Heidegger with Hefeweizen: Rethinking the Power of ContextDecember 2nd, 2009 · 34 comments
Boring on Horseback
A few weeks back, on the recommendation of Ben Casnocha, I started working my way through David McCullough’s biography of a young Theodore Roosevelt: Mornings on Horseback. I was interested in the subject, but the early chapters of the book, which detail the late-19th century New York social scene, were not grabbing my attention.
Not willing to give up the endeavor, I made some changes. First, I prepared a plate of a pleasantly sharp Australian Cheddar that I had discovered on an absurd sale at our local Whole Foods. I then poured a glass of an Italian Abruzzo (a purchase inspired by my early-September visit to a vineyard in the hills outside of Bologna), and settled onto my couch — the splash of incandescent light from my reading lamp the only illumination in the room.
In this setting, my mind eased free of its previous resistance and began to absorb McCullough’s slice of life details. I found myself engaging the material in a way that just a few minutes earlier had been impossible. Something about the tang of the cheese, and the dry sweetness of the wine, supported by a creeping, yet controlled buzz, opened my mind.

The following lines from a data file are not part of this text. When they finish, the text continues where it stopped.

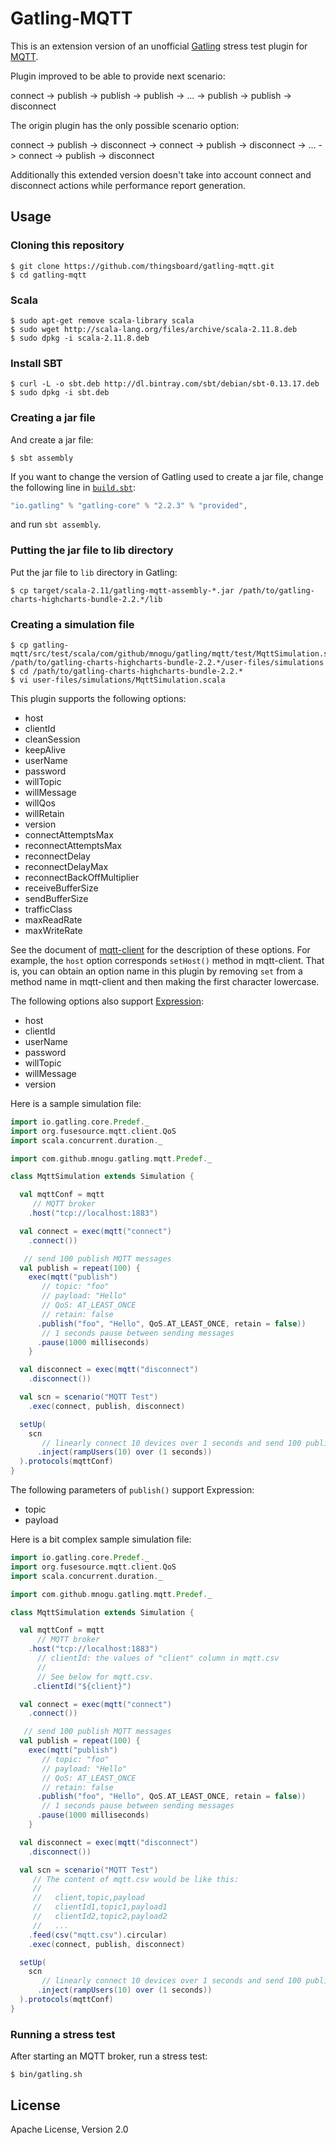 # Gatling-MQTT

This is an extension version of an unofficial [Gatling](http://gatling.io/) stress test plugin
for [MQTT](http://mqtt.org/).

Plugin improved to be able to provide next scenario:

connect -> publish -> publish -> publish -> ... -> publish -> publish -> disconnect

The origin plugin has the only possible scenario option:

connect -> publish -> disconnect -> connect -> publish -> disconnect -> ... -> connect -> publish -> disconnect

Additionally this extended version doesn't take into account connect and disconnect actions while performance report generation.


## Usage

### Cloning this repository

    $ git clone https://github.com/thingsboard/gatling-mqtt.git
    $ cd gatling-mqtt
    
### Scala
    $ sudo apt-get remove scala-library scala
    $ sudo wget http://scala-lang.org/files/archive/scala-2.11.8.deb
    $ sudo dpkg -i scala-2.11.8.deb

### Install SBT
    $ curl -L -o sbt.deb http://dl.bintray.com/sbt/debian/sbt-0.13.17.deb
    $ sudo dpkg -i sbt.deb

### Creating a jar file
And create a jar file:

    $ sbt assembly

If you want to change the version of Gatling used to create a jar file,
change the following line in [`build.sbt`](build.sbt):

```scala
"io.gatling" % "gatling-core" % "2.2.3" % "provided",
```

and run `sbt assembly`.

### Putting the jar file to lib directory

Put the jar file to `lib` directory in Gatling:

    $ cp target/scala-2.11/gatling-mqtt-assembly-*.jar /path/to/gatling-charts-highcharts-bundle-2.2.*/lib

###  Creating a simulation file

    $ cp gatling-mqtt/src/test/scala/com/github/mnogu/gatling/mqtt/test/MqttSimulation.scala /path/to/gatling-charts-highcharts-bundle-2.2.*/user-files/simulations
    $ cd /path/to/gatling-charts-highcharts-bundle-2.2.*
    $ vi user-files/simulations/MqttSimulation.scala

This plugin supports the following options:

* host
* clientId
* cleanSession
* keepAlive
* userName
* password
* willTopic
* willMessage
* willQos
* willRetain
* version
* connectAttemptsMax
* reconnectAttemptsMax
* reconnectDelay
* reconnectDelayMax
* reconnectBackOffMultiplier
* receiveBufferSize
* sendBufferSize
* trafficClass
* maxReadRate
* maxWriteRate

See the document of [mqtt-client](https://github.com/fusesource/mqtt-client)
for the description of these options.
For example, the `host` option corresponds `setHost()` method in mqtt-client.
That is, you can obtain an option name in this plugin
by removing `set` from a method name in mqtt-client
and then making the first character lowercase.

The following options also support [Expression](http://gatling.io/docs/2.2.3/session/expression_el.html):

* host
* clientId
* userName
* password
* willTopic
* willMessage
* version

Here is a sample simulation file:

```scala
import io.gatling.core.Predef._
import org.fusesource.mqtt.client.QoS
import scala.concurrent.duration._

import com.github.mnogu.gatling.mqtt.Predef._

class MqttSimulation extends Simulation {

  val mqttConf = mqtt
     // MQTT broker
    .host("tcp://localhost:1883")

  val connect = exec(mqtt("connect")
    .connect())

   // send 100 publish MQTT messages
  val publish = repeat(100) {
    exec(mqtt("publish")
       // topic: "foo"
       // payload: "Hello"
       // QoS: AT_LEAST_ONCE
       // retain: false
      .publish("foo", "Hello", QoS.AT_LEAST_ONCE, retain = false))
       // 1 seconds pause between sending messages
      .pause(1000 milliseconds)
    }

  val disconnect = exec(mqtt("disconnect")
    .disconnect())

  val scn = scenario("MQTT Test")
    .exec(connect, publish, disconnect)

  setUp(
    scn
       // linearly connect 10 devices over 1 seconds and send 100 publish messages
      .inject(rampUsers(10) over (1 seconds))
  ).protocols(mqttConf)
}
```

The following parameters of `publish()` support Expression:

* topic
* payload

Here is a bit complex sample simulation file:

```scala
import io.gatling.core.Predef._
import org.fusesource.mqtt.client.QoS
import scala.concurrent.duration._

import com.github.mnogu.gatling.mqtt.Predef._

class MqttSimulation extends Simulation {

  val mqttConf = mqtt
      // MQTT broker
    .host("tcp://localhost:1883")
      // clientId: the values of "client" column in mqtt.csv
      //
      // See below for mqtt.csv.
     .clientId("${client}")

  val connect = exec(mqtt("connect")
    .connect())

   // send 100 publish MQTT messages
  val publish = repeat(100) {
    exec(mqtt("publish")
       // topic: "foo"
       // payload: "Hello"
       // QoS: AT_LEAST_ONCE
       // retain: false
      .publish("foo", "Hello", QoS.AT_LEAST_ONCE, retain = false))
       // 1 seconds pause between sending messages
      .pause(1000 milliseconds)
    }

  val disconnect = exec(mqtt("disconnect")
    .disconnect())

  val scn = scenario("MQTT Test")
     // The content of mqtt.csv would be like this:
     //
     //   client,topic,payload
     //   clientId1,topic1,payload1
     //   clientId2,topic2,payload2
     //   ...
    .feed(csv("mqtt.csv").circular)
    .exec(connect, publish, disconnect)

  setUp(
    scn
       // linearly connect 10 devices over 1 seconds and send 100 publish messages
      .inject(rampUsers(10) over (1 seconds))
  ).protocols(mqttConf)
}
```

### Running a stress test

After starting an MQTT broker, run a stress test:

    $ bin/gatling.sh

## License

Apache License, Version 2.0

This experience provoked an interesting thought: the context in which you do academic work is extremely important, yet most of us give it little consideration…
Here’s my reaction to this realization: the setting for your academic work is as important as your methods.
If you’re working through class readings, tired and surronded by bored peers in a fluorescence-bathed study lounge, you’re doing yourself a grave disservice. Even if you’re deploying the most advanced study tactics, the context of your work is still weakening your results.
(Many students, I’ve discovered to my horror, are drawn to these terrible locations out of some masochistic sense that if they don’t suffer, they’re somehow slacking off. If this describe you, consider a zen overhaul to your student mindset.)
With this in mind, I charge you to give serious consideration to where you study, at what time, and with what environmental details.
- If you’re over 21, consider tackling reading assignments at a quiet, (non-student) bar, armed with a good pint. Is there any better way to tackle Scottish philosophers, or literary criticism, then with a dark stout? (If you’re at Dartmouth, try Murpheys; if you’re at Harvard or MIT, try Shay’s Wine Bar in Harvard Square).
- If you’re not over 21, try working through your reading over a good meal at an off-campus restaurant.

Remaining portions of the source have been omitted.